*** Opening of RECORDS TO USE ***

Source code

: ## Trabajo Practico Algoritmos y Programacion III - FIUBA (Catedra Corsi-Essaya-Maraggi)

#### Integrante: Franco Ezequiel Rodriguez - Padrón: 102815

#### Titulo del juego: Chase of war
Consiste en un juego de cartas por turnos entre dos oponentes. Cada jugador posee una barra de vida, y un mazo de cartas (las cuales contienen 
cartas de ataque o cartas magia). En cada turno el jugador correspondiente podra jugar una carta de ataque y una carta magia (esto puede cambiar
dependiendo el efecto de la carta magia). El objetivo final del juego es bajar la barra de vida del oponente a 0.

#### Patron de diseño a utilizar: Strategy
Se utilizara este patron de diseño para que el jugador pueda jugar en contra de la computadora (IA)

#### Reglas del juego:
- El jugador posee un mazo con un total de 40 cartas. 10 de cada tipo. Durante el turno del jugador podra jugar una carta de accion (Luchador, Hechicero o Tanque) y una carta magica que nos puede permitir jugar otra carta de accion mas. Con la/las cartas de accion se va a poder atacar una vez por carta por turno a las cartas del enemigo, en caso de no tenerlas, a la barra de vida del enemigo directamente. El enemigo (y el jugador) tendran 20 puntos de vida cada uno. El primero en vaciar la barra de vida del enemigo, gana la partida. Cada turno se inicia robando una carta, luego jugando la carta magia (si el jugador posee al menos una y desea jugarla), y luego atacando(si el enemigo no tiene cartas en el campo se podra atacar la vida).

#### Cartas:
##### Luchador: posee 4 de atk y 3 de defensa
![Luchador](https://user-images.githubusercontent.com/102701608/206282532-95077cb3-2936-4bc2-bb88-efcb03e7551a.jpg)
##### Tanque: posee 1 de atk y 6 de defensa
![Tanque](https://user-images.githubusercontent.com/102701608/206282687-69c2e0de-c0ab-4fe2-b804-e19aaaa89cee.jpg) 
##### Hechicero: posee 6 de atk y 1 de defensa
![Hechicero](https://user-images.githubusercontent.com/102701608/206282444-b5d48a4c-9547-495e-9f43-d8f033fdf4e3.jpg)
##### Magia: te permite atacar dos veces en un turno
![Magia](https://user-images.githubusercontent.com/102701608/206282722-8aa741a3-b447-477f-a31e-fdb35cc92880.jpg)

*** Close of RECORDS TO USE ***

▶ THE TASK: After locating the line with "dependiendo el efecto" in the material above, return it and each line after it exactly, ending at the line with "#### Reglas del".

▶ RESPONSE TO THE EXERCISE:
dependiendo el efecto de la carta magia). El objetivo final del juego es bajar la barra de vida del oponente a 0.

#### Patron de diseño a utilizar: Strategy
Se utilizara este patron de diseño para que el jugador pueda jugar en contra de la computadora (IA)

#### Reglas del juego:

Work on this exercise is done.